* Materials provided:
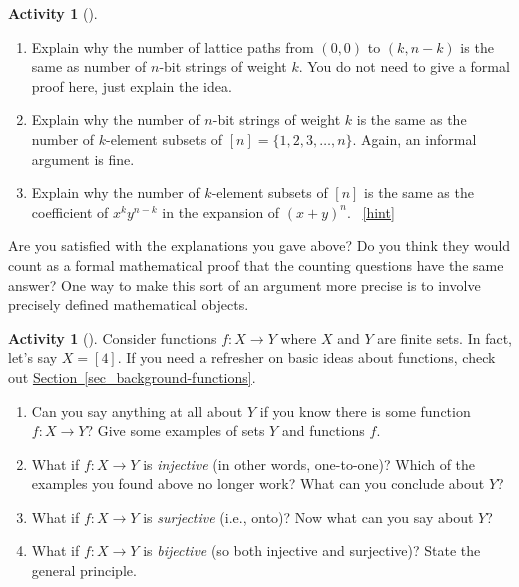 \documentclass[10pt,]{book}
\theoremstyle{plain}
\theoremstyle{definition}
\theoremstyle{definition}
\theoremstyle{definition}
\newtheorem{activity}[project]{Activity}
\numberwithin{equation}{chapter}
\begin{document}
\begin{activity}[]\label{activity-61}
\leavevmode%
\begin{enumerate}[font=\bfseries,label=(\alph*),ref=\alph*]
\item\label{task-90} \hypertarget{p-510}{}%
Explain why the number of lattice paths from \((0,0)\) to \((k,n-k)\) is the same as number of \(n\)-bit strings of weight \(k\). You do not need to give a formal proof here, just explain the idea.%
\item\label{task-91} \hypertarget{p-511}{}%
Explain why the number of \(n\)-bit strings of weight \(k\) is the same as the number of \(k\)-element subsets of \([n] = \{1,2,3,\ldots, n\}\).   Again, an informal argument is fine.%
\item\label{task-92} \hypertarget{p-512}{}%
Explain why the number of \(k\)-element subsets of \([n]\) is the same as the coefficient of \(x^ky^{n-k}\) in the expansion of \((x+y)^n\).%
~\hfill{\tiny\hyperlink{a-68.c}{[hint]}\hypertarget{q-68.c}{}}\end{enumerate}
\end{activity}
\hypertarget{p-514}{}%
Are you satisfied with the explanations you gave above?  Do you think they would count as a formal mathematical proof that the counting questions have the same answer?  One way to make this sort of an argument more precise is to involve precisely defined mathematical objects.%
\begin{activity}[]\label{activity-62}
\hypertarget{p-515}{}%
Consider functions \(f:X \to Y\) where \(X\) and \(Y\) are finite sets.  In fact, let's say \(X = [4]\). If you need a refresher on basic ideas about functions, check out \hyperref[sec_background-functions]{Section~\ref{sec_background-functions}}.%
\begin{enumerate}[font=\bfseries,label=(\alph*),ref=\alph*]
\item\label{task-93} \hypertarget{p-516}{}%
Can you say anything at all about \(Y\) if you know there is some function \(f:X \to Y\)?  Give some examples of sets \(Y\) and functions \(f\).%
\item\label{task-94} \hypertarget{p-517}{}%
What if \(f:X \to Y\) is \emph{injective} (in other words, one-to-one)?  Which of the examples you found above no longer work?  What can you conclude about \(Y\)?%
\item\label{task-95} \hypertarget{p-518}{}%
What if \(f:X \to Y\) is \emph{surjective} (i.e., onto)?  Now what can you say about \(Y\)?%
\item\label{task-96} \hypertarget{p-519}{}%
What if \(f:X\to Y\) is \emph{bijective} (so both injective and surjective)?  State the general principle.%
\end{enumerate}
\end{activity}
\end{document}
==
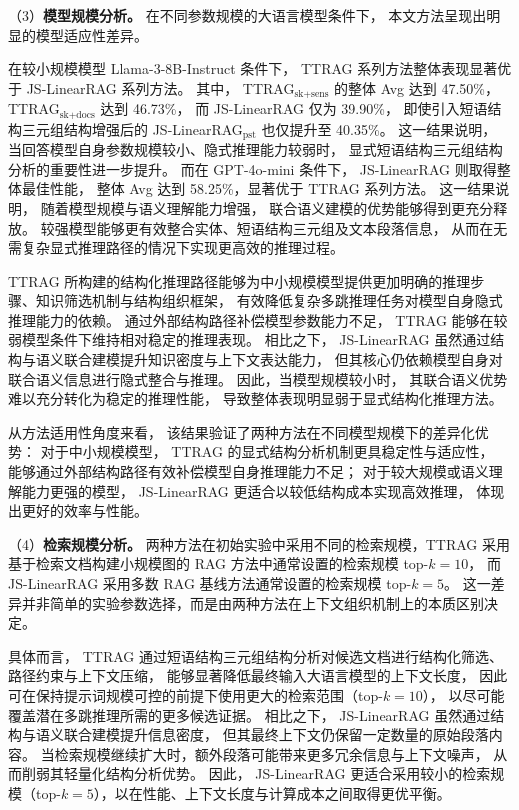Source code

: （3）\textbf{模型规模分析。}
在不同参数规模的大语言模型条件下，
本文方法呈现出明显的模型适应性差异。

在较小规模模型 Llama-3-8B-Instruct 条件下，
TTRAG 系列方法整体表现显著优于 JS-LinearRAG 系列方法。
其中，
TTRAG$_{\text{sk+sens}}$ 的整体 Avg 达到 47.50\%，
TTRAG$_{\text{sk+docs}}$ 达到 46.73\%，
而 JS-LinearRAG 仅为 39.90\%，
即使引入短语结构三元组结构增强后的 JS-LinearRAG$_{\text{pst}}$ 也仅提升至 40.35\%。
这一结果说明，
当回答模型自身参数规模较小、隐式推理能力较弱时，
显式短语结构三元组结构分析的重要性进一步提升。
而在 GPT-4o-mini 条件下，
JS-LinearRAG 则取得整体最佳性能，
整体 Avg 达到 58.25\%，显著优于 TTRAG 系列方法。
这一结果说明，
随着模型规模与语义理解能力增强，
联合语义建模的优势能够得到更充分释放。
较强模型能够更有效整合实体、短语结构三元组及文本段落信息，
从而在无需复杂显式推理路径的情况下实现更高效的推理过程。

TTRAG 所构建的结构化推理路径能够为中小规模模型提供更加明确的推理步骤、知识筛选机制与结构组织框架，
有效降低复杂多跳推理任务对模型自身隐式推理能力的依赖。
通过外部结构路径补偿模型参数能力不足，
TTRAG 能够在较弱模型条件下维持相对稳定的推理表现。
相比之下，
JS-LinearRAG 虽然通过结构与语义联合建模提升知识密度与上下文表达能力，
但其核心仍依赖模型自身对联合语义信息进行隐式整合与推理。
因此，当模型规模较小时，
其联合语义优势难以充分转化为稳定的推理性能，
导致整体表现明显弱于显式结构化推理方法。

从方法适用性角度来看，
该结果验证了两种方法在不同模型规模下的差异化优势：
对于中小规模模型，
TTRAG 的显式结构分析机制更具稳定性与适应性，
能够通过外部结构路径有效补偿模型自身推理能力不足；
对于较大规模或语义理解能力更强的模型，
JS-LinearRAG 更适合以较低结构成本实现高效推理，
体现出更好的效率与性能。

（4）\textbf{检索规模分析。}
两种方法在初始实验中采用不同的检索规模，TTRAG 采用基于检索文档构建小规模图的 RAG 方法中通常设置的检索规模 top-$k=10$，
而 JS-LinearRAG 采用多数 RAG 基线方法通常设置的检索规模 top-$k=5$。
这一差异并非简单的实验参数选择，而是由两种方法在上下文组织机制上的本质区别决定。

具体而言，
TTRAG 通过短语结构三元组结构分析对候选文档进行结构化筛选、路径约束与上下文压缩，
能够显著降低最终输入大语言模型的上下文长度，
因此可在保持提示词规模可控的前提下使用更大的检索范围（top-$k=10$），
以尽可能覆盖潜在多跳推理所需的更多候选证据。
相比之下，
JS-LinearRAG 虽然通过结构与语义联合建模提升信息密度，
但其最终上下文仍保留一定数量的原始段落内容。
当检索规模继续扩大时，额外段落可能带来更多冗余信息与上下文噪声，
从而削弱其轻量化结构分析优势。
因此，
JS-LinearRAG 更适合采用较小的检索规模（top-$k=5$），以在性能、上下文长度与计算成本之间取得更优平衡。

* Assignment:
Among the records above, repeat exactly the line with "JS-LinearRAG 则取得整体最佳性能，", the line with "JS-LinearRAG 更适合采用较小", and every line in between, and only those.

* Answer section:
JS-LinearRAG 则取得整体最佳性能，
整体 Avg 达到 58.25\%，显著优于 TTRAG 系列方法。
这一结果说明，
随着模型规模与语义理解能力增强，
联合语义建模的优势能够得到更充分释放。
较强模型能够更有效整合实体、短语结构三元组及文本段落信息，
从而在无需复杂显式推理路径的情况下实现更高效的推理过程。

TTRAG 所构建的结构化推理路径能够为中小规模模型提供更加明确的推理步骤、知识筛选机制与结构组织框架，
有效降低复杂多跳推理任务对模型自身隐式推理能力的依赖。
通过外部结构路径补偿模型参数能力不足，
TTRAG 能够在较弱模型条件下维持相对稳定的推理表现。
相比之下，
JS-LinearRAG 虽然通过结构与语义联合建模提升知识密度与上下文表达能力，
但其核心仍依赖模型自身对联合语义信息进行隐式整合与推理。
因此，当模型规模较小时，
其联合语义优势难以充分转化为稳定的推理性能，
导致整体表现明显弱于显式结构化推理方法。

从方法适用性角度来看，
该结果验证了两种方法在不同模型规模下的差异化优势：
对于中小规模模型，
TTRAG 的显式结构分析机制更具稳定性与适应性，
能够通过外部结构路径有效补偿模型自身推理能力不足；
对于较大规模或语义理解能力更强的模型，
JS-LinearRAG 更适合以较低结构成本实现高效推理，
体现出更好的效率与性能。

（4）\textbf{检索规模分析。}
两种方法在初始实验中采用不同的检索规模，TTRAG 采用基于检索文档构建小规模图的 RAG 方法中通常设置的检索规模 top-$k=10$，
而 JS-LinearRAG 采用多数 RAG 基线方法通常设置的检索规模 top-$k=5$。
这一差异并非简单的实验参数选择，而是由两种方法在上下文组织机制上的本质区别决定。

具体而言，
TTRAG 通过短语结构三元组结构分析对候选文档进行结构化筛选、路径约束与上下文压缩，
能够显著降低最终输入大语言模型的上下文长度，
因此可在保持提示词规模可控的前提下使用更大的检索范围（top-$k=10$），
以尽可能覆盖潜在多跳推理所需的更多候选证据。
相比之下，
JS-LinearRAG 虽然通过结构与语义联合建模提升信息密度，
但其最终上下文仍保留一定数量的原始段落内容。
当检索规模继续扩大时，额外段落可能带来更多冗余信息与上下文噪声，
从而削弱其轻量化结构分析优势。
因此，
JS-LinearRAG 更适合采用较小的检索规模（top-$k=5$），以在性能、上下文长度与计算成本之间取得更优平衡。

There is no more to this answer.